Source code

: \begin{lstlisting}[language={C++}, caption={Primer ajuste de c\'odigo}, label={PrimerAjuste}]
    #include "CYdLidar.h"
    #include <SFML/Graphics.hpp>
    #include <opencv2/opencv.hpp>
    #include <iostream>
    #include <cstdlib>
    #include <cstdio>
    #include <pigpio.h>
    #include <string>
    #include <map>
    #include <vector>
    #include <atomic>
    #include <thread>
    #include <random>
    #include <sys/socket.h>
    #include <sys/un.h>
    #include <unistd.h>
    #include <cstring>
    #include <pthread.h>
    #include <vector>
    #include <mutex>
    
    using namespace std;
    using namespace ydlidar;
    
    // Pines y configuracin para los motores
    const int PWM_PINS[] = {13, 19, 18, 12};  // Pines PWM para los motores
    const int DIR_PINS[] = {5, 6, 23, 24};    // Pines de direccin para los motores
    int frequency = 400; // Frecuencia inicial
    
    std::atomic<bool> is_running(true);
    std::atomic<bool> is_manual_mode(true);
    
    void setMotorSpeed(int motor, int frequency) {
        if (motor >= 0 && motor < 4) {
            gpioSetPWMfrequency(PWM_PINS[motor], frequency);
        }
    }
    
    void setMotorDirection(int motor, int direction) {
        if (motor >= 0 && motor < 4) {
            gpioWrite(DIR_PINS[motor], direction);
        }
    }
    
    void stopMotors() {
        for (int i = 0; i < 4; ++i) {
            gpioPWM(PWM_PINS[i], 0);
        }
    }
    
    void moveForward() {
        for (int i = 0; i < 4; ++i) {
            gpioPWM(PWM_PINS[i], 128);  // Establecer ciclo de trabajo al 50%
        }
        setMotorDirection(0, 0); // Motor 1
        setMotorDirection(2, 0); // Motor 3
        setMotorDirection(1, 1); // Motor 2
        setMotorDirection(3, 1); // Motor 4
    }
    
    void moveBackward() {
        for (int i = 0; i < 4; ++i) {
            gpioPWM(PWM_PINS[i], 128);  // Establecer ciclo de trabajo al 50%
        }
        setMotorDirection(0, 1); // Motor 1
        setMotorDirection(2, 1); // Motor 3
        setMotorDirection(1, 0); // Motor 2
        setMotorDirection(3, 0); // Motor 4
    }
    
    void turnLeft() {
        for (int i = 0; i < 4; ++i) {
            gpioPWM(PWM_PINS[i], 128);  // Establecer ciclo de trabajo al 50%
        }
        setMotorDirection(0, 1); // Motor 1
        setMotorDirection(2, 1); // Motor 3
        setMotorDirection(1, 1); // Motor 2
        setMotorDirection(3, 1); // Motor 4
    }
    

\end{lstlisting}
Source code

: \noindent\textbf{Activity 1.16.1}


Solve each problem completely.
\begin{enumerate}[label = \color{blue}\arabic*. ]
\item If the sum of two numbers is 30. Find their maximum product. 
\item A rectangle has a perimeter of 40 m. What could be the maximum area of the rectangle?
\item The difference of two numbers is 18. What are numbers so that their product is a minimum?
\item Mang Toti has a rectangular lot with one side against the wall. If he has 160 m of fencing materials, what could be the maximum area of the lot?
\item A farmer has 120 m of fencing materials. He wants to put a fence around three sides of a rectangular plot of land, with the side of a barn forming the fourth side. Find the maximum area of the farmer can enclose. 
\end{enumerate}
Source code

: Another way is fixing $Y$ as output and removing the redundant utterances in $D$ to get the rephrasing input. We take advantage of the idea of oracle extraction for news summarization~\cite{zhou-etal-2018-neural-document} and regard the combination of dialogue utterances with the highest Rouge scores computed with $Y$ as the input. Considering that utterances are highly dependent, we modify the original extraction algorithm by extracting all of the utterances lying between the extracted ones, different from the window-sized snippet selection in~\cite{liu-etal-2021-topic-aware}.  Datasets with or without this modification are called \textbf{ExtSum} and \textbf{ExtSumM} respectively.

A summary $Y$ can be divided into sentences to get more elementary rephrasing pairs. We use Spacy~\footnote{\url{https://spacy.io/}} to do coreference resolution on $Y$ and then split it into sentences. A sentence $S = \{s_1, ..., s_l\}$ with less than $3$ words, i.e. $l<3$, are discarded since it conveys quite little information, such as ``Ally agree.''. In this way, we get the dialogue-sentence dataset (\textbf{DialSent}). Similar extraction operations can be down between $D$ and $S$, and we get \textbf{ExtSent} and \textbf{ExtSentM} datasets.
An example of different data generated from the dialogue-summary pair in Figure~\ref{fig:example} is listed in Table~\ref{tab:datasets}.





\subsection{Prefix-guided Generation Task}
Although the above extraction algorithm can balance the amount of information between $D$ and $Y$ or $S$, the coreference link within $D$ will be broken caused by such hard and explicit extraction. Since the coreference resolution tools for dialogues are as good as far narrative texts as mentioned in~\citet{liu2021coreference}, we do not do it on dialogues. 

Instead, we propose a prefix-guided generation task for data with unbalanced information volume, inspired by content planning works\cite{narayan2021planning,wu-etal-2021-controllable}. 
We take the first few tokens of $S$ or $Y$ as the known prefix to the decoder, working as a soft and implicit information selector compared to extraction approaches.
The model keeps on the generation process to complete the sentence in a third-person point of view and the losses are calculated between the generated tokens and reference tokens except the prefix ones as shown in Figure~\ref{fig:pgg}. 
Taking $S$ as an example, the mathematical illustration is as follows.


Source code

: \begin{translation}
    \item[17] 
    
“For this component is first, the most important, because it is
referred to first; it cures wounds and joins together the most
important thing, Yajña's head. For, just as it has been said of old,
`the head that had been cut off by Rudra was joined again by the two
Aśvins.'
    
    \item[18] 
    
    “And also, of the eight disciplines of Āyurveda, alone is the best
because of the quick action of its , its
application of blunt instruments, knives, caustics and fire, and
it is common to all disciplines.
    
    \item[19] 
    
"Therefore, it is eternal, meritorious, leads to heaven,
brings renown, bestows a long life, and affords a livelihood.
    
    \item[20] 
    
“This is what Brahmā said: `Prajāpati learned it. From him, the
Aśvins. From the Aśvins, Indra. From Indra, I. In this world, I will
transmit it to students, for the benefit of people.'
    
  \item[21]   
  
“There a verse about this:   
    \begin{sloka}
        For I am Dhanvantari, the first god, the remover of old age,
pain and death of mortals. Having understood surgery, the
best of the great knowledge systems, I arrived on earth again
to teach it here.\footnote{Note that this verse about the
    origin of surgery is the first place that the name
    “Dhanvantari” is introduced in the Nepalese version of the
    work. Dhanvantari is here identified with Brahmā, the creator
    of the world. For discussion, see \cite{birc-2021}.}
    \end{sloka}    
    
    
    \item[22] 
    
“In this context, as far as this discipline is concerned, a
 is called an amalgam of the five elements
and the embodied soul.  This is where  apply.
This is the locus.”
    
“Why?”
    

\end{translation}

- Required action -
Indicate how many lines of the material contain the string "could", giving the number and nothing more.

- Answer to the exercise -
2